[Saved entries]
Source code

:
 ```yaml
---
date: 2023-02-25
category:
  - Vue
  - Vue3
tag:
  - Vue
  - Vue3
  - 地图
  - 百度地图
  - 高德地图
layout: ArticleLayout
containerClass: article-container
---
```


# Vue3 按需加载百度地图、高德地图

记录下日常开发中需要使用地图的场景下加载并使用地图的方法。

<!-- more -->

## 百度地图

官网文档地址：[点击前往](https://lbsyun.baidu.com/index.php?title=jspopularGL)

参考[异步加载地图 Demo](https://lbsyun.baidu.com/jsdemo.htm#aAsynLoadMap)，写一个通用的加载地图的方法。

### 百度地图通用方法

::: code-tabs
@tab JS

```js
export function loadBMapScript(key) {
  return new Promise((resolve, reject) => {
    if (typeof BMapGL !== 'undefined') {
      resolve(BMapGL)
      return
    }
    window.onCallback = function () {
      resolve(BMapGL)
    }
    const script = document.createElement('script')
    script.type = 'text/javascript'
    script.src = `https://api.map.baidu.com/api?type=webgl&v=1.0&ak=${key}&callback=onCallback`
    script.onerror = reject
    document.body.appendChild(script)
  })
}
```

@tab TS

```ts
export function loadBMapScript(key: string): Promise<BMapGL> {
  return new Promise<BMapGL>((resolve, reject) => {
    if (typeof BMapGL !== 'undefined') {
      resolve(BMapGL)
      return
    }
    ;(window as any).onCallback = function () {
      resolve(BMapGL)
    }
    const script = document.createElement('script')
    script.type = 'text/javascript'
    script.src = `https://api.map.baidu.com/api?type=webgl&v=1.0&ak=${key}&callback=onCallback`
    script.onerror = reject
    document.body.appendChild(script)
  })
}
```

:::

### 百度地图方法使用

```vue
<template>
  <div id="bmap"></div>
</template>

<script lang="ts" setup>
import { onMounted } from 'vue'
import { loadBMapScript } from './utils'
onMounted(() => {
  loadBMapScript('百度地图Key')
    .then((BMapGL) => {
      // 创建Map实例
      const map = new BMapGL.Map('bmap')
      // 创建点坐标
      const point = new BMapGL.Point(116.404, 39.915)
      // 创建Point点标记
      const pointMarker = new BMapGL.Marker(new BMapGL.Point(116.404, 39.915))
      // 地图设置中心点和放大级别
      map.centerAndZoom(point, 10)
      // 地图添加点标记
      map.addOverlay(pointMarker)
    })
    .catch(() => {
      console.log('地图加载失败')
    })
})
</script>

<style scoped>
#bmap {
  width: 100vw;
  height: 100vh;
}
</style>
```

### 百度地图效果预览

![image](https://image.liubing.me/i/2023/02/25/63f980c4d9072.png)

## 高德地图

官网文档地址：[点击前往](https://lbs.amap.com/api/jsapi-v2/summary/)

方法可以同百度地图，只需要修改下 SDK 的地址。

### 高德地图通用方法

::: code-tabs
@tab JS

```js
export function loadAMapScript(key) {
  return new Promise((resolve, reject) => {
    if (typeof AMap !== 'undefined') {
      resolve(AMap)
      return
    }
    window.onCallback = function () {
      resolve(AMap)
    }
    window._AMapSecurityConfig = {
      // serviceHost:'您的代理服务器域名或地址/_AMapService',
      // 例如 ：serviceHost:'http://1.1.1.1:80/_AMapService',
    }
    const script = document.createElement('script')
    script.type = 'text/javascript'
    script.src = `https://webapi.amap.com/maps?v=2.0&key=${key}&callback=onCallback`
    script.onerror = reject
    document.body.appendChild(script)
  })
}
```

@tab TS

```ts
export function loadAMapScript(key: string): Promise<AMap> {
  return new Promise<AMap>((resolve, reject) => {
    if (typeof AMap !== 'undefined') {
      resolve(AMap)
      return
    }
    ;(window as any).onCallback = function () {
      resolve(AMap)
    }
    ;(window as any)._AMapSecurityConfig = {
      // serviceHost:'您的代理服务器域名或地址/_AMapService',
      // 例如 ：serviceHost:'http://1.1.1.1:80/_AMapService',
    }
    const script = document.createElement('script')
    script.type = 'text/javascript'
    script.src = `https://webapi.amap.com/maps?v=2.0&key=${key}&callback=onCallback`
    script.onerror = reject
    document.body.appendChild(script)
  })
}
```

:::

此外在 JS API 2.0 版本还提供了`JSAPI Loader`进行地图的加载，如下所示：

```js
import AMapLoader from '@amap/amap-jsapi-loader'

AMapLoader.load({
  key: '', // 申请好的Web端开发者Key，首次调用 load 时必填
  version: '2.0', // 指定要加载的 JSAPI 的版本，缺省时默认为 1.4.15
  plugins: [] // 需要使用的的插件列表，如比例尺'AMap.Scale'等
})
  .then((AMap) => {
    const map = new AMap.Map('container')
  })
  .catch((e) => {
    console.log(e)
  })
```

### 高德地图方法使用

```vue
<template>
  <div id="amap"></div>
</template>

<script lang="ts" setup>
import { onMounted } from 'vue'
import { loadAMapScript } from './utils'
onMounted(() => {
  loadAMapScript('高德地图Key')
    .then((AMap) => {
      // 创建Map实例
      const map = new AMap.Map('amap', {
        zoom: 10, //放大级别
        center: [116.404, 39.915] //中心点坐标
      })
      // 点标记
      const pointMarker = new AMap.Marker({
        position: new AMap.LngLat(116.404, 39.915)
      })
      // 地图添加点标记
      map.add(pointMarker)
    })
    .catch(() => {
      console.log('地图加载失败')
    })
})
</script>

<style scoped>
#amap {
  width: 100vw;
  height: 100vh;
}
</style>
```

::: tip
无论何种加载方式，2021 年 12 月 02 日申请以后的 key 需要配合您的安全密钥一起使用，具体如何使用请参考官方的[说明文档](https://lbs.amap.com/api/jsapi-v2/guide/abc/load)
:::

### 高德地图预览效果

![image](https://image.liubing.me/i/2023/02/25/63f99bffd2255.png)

### TASK DIRECTIONS
The number of lines in the entries holding the word "string" is what is needed. Supply that number only.

### ANSWER FOR THE TASK
2